Als praktisches Beispiel für die transparentere Gestaltung dieser Forderungsveräußerungen haben Helmut Gründl und Thomas Post von der Humboldt-Universität in Berlin einen innovativen Lösungsansatz für hypothekenbesicherte Verbriefungen (Mortgage-Backed-Securitization / MBS) entworfen. In einem bereits Ende März veröffentlichten Diskussionspapier schlagen sie ein System von “Fingerabdrücken” für Verbriefungen vor, über welches sichtbar bleibt, welchen Ursprung ebendiese haben. Im Mittelpunkt ihrer Überlegungen steht dabei die Einrichtung eines so genannten “Global Mortgage Data Center”. Darüber sollen sowohl Informationen zu den zugrundeliegenden Hypotheken als auch Daten zur entsprechenden Verbriefung zugänglich gemacht werden.”

Wie auch immer die konkrete Ausgestaltung erfolgt, jetzt darf man gespannt sein, ob tatsächlich und in welcher Geschwindigkeit den Worten Taten folgen. Und freilich ändern diese Vorschläge nichts daran, dass viele Unternehmen weiterhin am Mangel von Risikokapital leiden (siehe dazu z.B.  “Hier ein Musterfall der Finanzkrise”). Es ist unglaublich, dass dies noch nicht breiter diskutiert wird.

Daher können die vorgenannten Vorschläge nur Teillösungen gegen die Finanzierungsklemme sein.
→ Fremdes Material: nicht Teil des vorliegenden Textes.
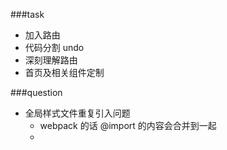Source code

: ###task
- 加入路由
- 代码分割  undo
- 深刻理解路由
- 首页及相关组件定制

###question
- 全局样式文件重复引入问题
    - webpack 的话 @import 的内容会合并到一起
    -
Es bleibt weiter dringend notwendig, sich auch um Eigenkapitallösungen zu kümmern (siehe dazu “Eigenkapitalfinanzierung 2.0: Wie man Unternehmen mit Risikokapital fördern kann”). Diese Rekapitalisierungen müssen aber ebenfalls aus der Privatwirtschaft kommen und können allenfalls staatlich flankiert werden.